How to get Cygwin Permissions in Windows 7

3

3

I had installed Cygwin, then later deleted my Windows 7 account and recreated the account with the same name. Now I am having trouble editing files in my Cygwin folder or creating new folders/files. Is there a command I can run to get my permissions back?

Stuart

Posted 2012-01-24T23:30:23.960

Reputation: 397

2Look at TAKEOWN in Windows help. – None – 2012-01-25T00:50:03.190

Answers

7

I had to use takeown in cygwin to first take ownership of all the files. I ran cygwin in admin mode (right click). Taking ownership of the cygwin directory is tricky, because cygdrive will link to all your harddrives, so I'd suggest to not do it recursively on the cygwin folder. The syntax is:

takeown /F folder /R

where /R is recursive. So do that for all the files and folders in cygwin (or try it on the cygwin folder but I don't recommend).

After that I needed to set up my permissions through Windows explorer. Right-click on the "cygwin" folder, go to the "security" tab, make sure that your username is in the top window. I also removed the "unknown" user which I assume was my previous account. If you aren't in there: Click edit->Add-> Type your name in and click "Check Names". It should find who you think you are and then click "OK". Click the check-box for allow "Full Control" and it should check all the boxes.

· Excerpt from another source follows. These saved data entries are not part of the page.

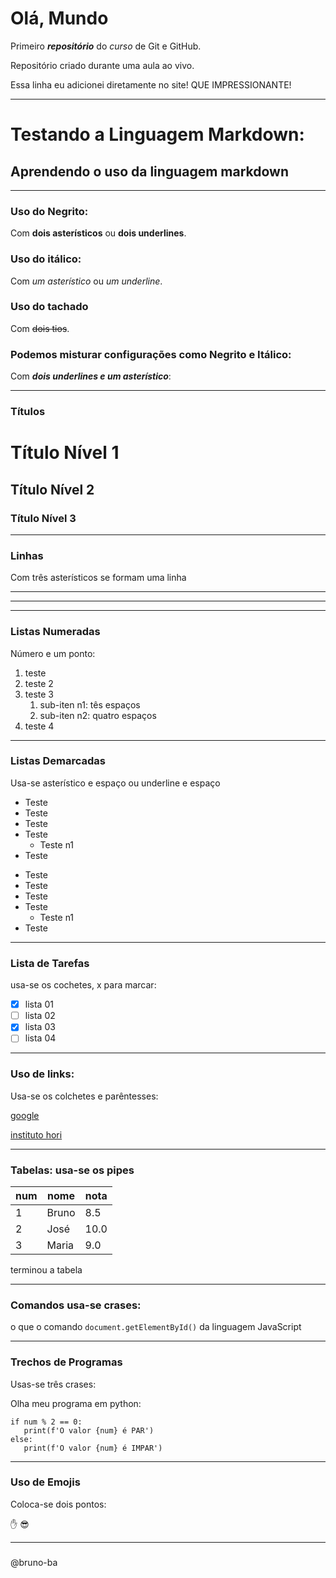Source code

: # Olá, Mundo
 Primeiro ***repositório*** do *curso* de Git e GitHub.

 Repositório criado durante uma aula ao vivo.

Essa linha eu adicionei diretamente no site! QUE IMPRESSIONANTE!

*** 
# Testando a Linguagem Markdown:
## Aprendendo o uso da linguagem markdown
***
### Uso do **Negrito**:
Com **dois asterísticos** ou __dois underlines__.
### Uso do itálico:
Com *um asterístico* ou _um underline_.
### Uso do tachado
Com ~~dois tios~~.
### Podemos misturar configurações como Negrito e Itálico:
Com __*dois underlines e um asterístico*__:
***
### Títulos

# Título Nível 1
## Título Nível 2
### Título Nível 3

***
### Linhas
Com três asterísticos se formam uma linha

***
***
***
### Listas Numeradas
Número e um ponto:
1. teste
1. teste 2
1. teste 3
   1. sub-iten n1: tês espaços
    1. sub-iten n2: quatro espaços
1. teste 4
***
### Listas Demarcadas
Usa-se asterístico e espaço ou underline e espaço

* Teste
* Teste
* Teste
* Teste
   * Teste n1
* Teste

- Teste
- Teste
- Teste
- Teste
   - Teste n1
- Teste

***
### Lista de Tarefas
usa-se os cochetes, x para marcar:
- [x] lista 01
- [ ] lista 02
- [x] lista 03
- [ ] lista 04
***
### Uso de links:
Usa-se os colchetes e parêntesses:

[google](https://www.google.com)

[instituto hori](https://www.institutohori.com)

***
### Tabelas: usa-se os pipes

num | nome | nota
---|---|---
1 | Bruno | 8.5
2 | José | 10.0
3 | Maria | 9.0

terminou a tabela

***
### Comandos usa-se crases:
 o que o comando `document.getElementById()` da linguagem JavaScript
***
### Trechos de Programas
Usas-se três crases:

Olha meu programa em python:

```num = int(input('Digite um valor:')
if num % 2 == 0:
   print(f'O valor {num} é PAR')
else:
   print(f'O valor {num} é IMPAR')
```
***
### Uso de Emojis
Coloca-se dois pontos:

:hand: :sunglasses:

***
###
@bruno-ba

Click "OK".

Then you should still be in the security tab, click "Advanced"->"Change Permissions"->Highlight your username->"edit"->make sure all boxes are checked under "allow" and the Apply to is "This folder, subfolders and files" (the check box should not be checked). Press "OK" once, make sure that "Replace all child object permissions..." is checked, click "OK", "OK", "OK".

And you should be good to go.

Stuart

Posted 2012-01-24T23:30:23.960

Reputation: 397

2

Human names are irrelevant. Computers work with numbers.

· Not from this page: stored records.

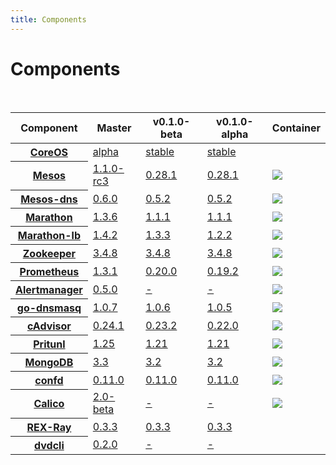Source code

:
 ```yaml
---
title: Components
---
```


# Components

<br>

<table class="table table-bordered table-striped">
  <thead>
    <tr>
      <th>Component</th>
      <th>Master</th>
      <th>v0.1.0-beta</th>
      <th>v0.1.0-alpha</th>
      <th>Container</th>
    </tr>
  </thead>
  <tbody>
    <tr>
      <th><a href="https://coreos.com">CoreOS</a></th>
      <td><a href="https://coreos.com/releases/">alpha</a></td>
      <td><a href="https://coreos.com/releases/">stable</a></td>
      <td><a href="https://coreos.com/releases/">stable</a></td>
      <td></td>
    </tr>
    <tr>
      <th><a href="http://mesos.apache.org">Mesos</a></th>
      <td><a href="https://git-wip-us.apache.org/repos/asf?p=mesos.git;a=blob_plain;f=CHANGELOG;hb=1.1.0">1.1.0-rc3</a></td>
      <td><a href="https://git-wip-us.apache.org/repos/asf?p=mesos.git;a=blob_plain;f=CHANGELOG;hb=0.28.1">0.28.1</a></td>
      <td><a href="https://git-wip-us.apache.org/repos/asf?p=mesos.git;a=blob_plain;f=CHANGELOG;hb=0.28.1">0.28.1</a></td>
      <td><a href="https://quay.io/repository/kato/mesos"><img src="https://quay.io/repository/kato/mesos/status"></a></td>
    </tr>
    <tr>
      <th><a href="http://mesosphere.github.io/mesos-dns">Mesos-dns</a></th>
      <td><a href="https://github.com/mesosphere/mesos-dns/releases/tag/v0.6.0">0.6.0</a></td>
      <td><a href="https://github.com/mesosphere/mesos-dns/releases/tag/v0.5.2">0.5.2</a></td>
      <td><a href="https://github.com/mesosphere/mesos-dns/releases/tag/v0.5.2">0.5.2</a></td>
      <td><a href="https://quay.io/repository/kato/mesos-dns"><img src="https://quay.io/repository/kato/mesos-dns/status"></a></td>
    </tr>
    <tr>
      <th><a href="https://mesosphere.github.io/marathon">Marathon</a></th>
      <td><a href="https://github.com/mesosphere/marathon/releases/tag/v1.3.6">1.3.6</a></td>
      <td><a href="https://github.com/mesosphere/marathon/releases/tag/v1.1.1">1.1.1</a></td>
      <td><a href="https://github.com/mesosphere/marathon/releases/tag/v1.1.1">1.1.1</a></td>
      <td><a href="https://quay.io/repository/kato/marathon"><img src="https://quay.io/repository/kato/marathon/status"></a></td>
    </tr>
    <tr>
      <th><a href="https://github.com/mesosphere/marathon-lb">Marathon-lb</a></th>
      <td><a href="https://github.com/mesosphere/marathon-lb/releases/tag/v1.4.2">1.4.2</a></td>
      <td><a href="https://github.com/mesosphere/marathon-lb/releases/tag/v1.3.3">1.3.3</a></td>
      <td><a href="https://github.com/mesosphere/marathon-lb/releases/tag/v1.2.2">1.2.2</a></td>
      <td><a href="https://hub.docker.com/r/mesosphere/marathon-lb"><img src="https://img.shields.io/docker/pulls/mesosphere/marathon-lb.svg"></a></td>
    </tr>
    <tr>
      <th><a href="https://zookeeper.apache.org/">Zookeeper</a></th>
      <td><a href="https://zookeeper.apache.org/doc/r3.4.8">3.4.8</a></td>
      <td><a href="https://zookeeper.apache.org/doc/r3.4.8">3.4.8</a></td>
      <td><a href="https://zookeeper.apache.org/doc/r3.4.8/">3.4.8</a></td>
      <td><a href="https://quay.io/repository/kato/zookeeper"><img src="https://quay.io/repository/kato/zookeeper/status"></a></td>
    </tr>
    <tr>
      <th><a href="https://prometheus.io">Prometheus</a></th>
      <td><a href="https://github.com/prometheus/prometheus/releases/tag/1.3.1">1.3.1</a></td>
      <td><a href="https://github.com/prometheus/prometheus/releases/tag/0.20.0">0.20.0</a></td>
      <td><a href="https://github.com/prometheus/prometheus/releases/tag/0.19.2">0.19.2</a></td>
      <td><a href="https://quay.io/repository/kato/prometheus"><img src="https://quay.io/repository/kato/prometheus/status"></a></td>
    </tr>
    <tr>
      <th><a href="https://prometheus.io/docs/alerting/alertmanager">Alertmanager</a></th>
      <td><a href="https://github.com/prometheus/alertmanager/releases/tag/v0.5.0">0.5.0</a></td>
      <td><a href="">-</a></td>
      <td><a href="">-</a></td>
      <td><a href="https://quay.io/repository/kato/alertmanager"><img src="https://quay.io/repository/kato/alertmanager/status"></a></td>
    </tr>
    <tr>
      <th><a href="https://github.com/janeczku/go-dnsmasq">go-dnsmasq</a></th>
      <td><a href="https://github.com/janeczku/go-dnsmasq/releases/tag/1.0.7">1.0.7</a></td>
      <td><a href="https://github.com/janeczku/go-dnsmasq/releases/tag/1.0.6">1.0.6</a></td>
      <td><a href="https://github.com/janeczku/go-dnsmasq/releases/tag/1.0.5">1.0.5</a></td>
      <td><a href="https://quay.io/repository/kato/go-dnsmasq"><img src="https://quay.io/repository/kato/go-dnsmasq/status"></a></td>
    </tr>
    <tr>
      <th><a href="https://github.com/google/cadvisor">cAdvisor</a></th>
      <td><a href="https://github.com/google/cadvisor/releases/tag/v0.24.1">0.24.1</a></td>
      <td><a href="https://github.com/google/cadvisor/releases/tag/v0.23.2">0.23.2</a></td>
      <td><a href="https://github.com/google/cadvisor/releases/tag/v0.22.0">0.22.0</a></td>
      <td><a href="https://hub.docker.com/r/google/cadvisor"><img src="https://img.shields.io/docker/pulls/google/cadvisor.svg"></a></td>
    </tr>
    <tr>
      <th><a href="https://pritunl.com">Pritunl</a></th>
      <td><a href="https://github.com/pritunl/pritunl/releases/tag/1.25.1126.38">1.25</a></td>
      <td><a href="https://github.com/pritunl/pritunl/releases/tag/1.21.954.48">1.21</a></td>
      <td><a href="https://github.com/pritunl/pritunl/releases/tag/1.21.954.48">1.21</a></td>
      <td><a href="https://quay.io/repository/kato/pritunl"><img src="https://quay.io/repository/kato/pritunl/status"></a></td>
    </tr>
    <tr>
      <th><a href="https://docs.mongodb.com/">MongoDB</a></th>
      <td><a href="https://github.com/docker-library/mongo/tree/master/3.3">3.3</a></td>
      <td><a href="https://github.com/docker-library/mongo/tree/master/3.2">3.2</a></td>
      <td><a href="https://github.com/docker-library/mongo/tree/master/3.2">3.2</a></td>
      <td><a href="https://hub.docker.com/_/mongo"><img src="https://img.shields.io/docker/pulls/_/mongo.svg"></a></td>
    </tr>
    <tr>
      <th><a href="https://github.com/kelseyhightower/confd">confd</a></th>
      <td><a href="https://github.com/kelseyhightower/confd/releases/tag/v0.11.0">0.11.0</a></td>
      <td><a href="https://github.com/kelseyhightower/confd/releases/tag/v0.11.0">0.11.0</a></td>
      <td><a href="https://github.com/kelseyhightower/confd/releases/tag/v0.11.0">0.11.0</a></td>
      <td><a href="https://quay.io/repository/kato/confd"><img src="https://quay.io/repository/kato/confd/status"></a></td>
    </tr>
    <tr>
      <th><a href="https://github.com/projectcalico">Calico</a></th>
      <td><a href="http://docs.projectcalico.org/v2.0">2.0-beta</a></td>
      <td><a href="">-</a></td>
      <td><a href="">-</a></td>
      <td><a href="https://quay.io/repository/calico/node"><img src="https://quay.io/repository/calico/node/status"></a></td>
    </tr>
    <tr>
      <th><a href="http://rexray.readthedocs.io/en/stable">REX-Ray</a></th>
      <td><a href="https://github.com/emccode/rexray/releases/tag/v0.3.3">0.3.3</a></td>
      <td><a href="https://github.com/emccode/rexray/releases/tag/v0.3.3">0.3.3</a></td>
      <td><a href="https://github.com/emccode/rexray/releases/tag/v0.3.3">0.3.3</a></td>
      <td></td>
    </tr>
    <tr>
      <th><a href="https://github.com/emccode/dvdcli">dvdcli</a></th>
      <td><a href="https://github.com/emccode/dvdcli/releases/tag/v0.2.0">0.2.0</a></td>
      <td><a href="">-</a></td>
      <td><a href="">-</a></td>
      <td></td>
    </tr>
  </tbody>
</table>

In this particular case, the numbers are security identifiers, SIDs.

When you created the new account, it was given a new SID. The old SID of the old account wasn't re-used. (That would be a security mess.) All of your files and directories are marked with the old SID as their creator-owner. They also very probably grant access rights, in their ACLs, to either their creator-owners or directly to the old SID. Thus the old SID is what continues to have the access rights.

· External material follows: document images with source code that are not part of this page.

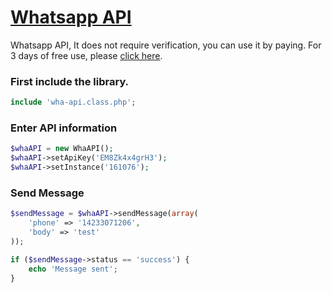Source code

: # [Whatsapp API](https://wha-api.com/)
 Whatsapp API, It does not require verification, you can use it by paying.
 For 3 days of free use, please [click here](https://wha-api.com/).
 
 
 ### First include the library.
 ```php
include 'wha-api.class.php';
```
 
  ### Enter API information
 ```php
$whaAPI = new WhaAPI();
$whaAPI->setApiKey('EM8Zk4x4grH3');
$whaAPI->setInstance('161076');
```
 
 ### Send Message
```php
$sendMessage = $whaAPI->sendMessage(array(
    'phone' => '14233071206',
    'body' => 'test'
));

if ($sendMessage->status == 'success') {
    echo 'Message sent';
}
```
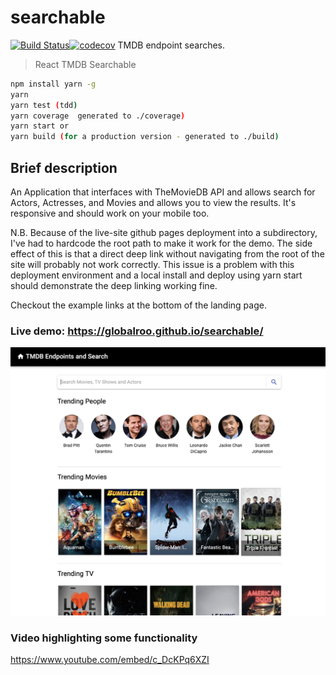 # searchable
[![Build Status](https://travis-ci.org/globalroo/searchable.svg?branch=master)](https://travis-ci.org/globalroo/searchable)[![codecov](https://codecov.io/gh/globalroo/searchable/branch/master/graph/badge.svg)](https://codecov.io/gh/globalroo/searchable)
TMDB endpoint searches.

> React TMDB Searchable

```sh
npm install yarn -g
yarn
yarn test (tdd)
yarn coverage  generated to ./coverage)
yarn start or
yarn build (for a production version - generated to ./build)
```
## Brief description

An Application that interfaces with TheMovieDB API and allows search for Actors, Actresses, and Movies and allows you to view the results. It's responsive and should work on your mobile too.

N.B. Because of the live-site github pages deployment into a subdirectory, I've had to hardcode the root path to make it work for the demo. The side effect of this is that a direct deep link without navigating from the root of the site will probably not work correctly. This issue is a problem with this deployment environment and a local install and deploy using yarn start should demonstrate the deep linking working fine.

Checkout the example links at the bottom of the landing page.

### Live demo: https://globalroo.github.io/searchable/

![Screenshot](/screenshot.png)

### Video highlighting some functionality
https://www.youtube.com/embed/c_DcKPq6XZI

So, for example, if your old account had the SID S-1-5-21-90593156-579754539-1338337383-1002, your new account would have a different SID such as S-1-5-21-90593156-579754539-1338337383-1003. The files and directories grant read/write/search/whatever access to the -1002 SID, whereas the -1003 SID has no access.

Taking ownership, with a tool such as takeown is one answer to this, for the case where the ACLs grant access to creator-owner rather than directly to the old SID. Just change who the creator-owner is, and the ACLs that grant rights to the creator-owner automatically grant rights to the right SID. The problem is that in Windows NT permission to take ownership must be granted by the original owner to the intended new owner. Ownership cannot (without special privileges) be given away, nor assumed without permission. You've deleted the account with the old SID, so there's now no original owner to grant that right. Thus you have to use a three-pass procedure. First, an account with the ability to take ownership of anything (such as an Administrators account) must take ownership. Then that account must grant take ownership rights to your new account. Finally, your new account must take ownership from the Administrators account.

If the ACLs grant access directly to the old SID rather than indirectly via the creator-owner, then taking ownership is not the answer to this, although one might want to do that later for other reasons. Substituting the new SID for the old SID in the ACEs is. You do that with the subinacl tool, from the Resource Kit, and its /replace parameter.

Further reading

JdeBP

Posted 2012-01-24T23:30:23.960

Reputation: 23 855

Thanks, I think I found another way to do it. I just hope that new files/folders that get created in they cygwin folder by me are owned by me. – Stuart – 2012-01-25T21:40:50.603

2

So I was able to use takeown as was administrator under cygwin. I agree that ONLY the directory cygwin/, rather than cygdrive, should be changed recursively. The only thing I can add is, that once I took ownership, I was able to issue unix commands, as administrator, to change permissions

chmod 744 *

Changes permissions so that the owner has rwx and everyone else has read-only. So, no tinkering around with the Windows side.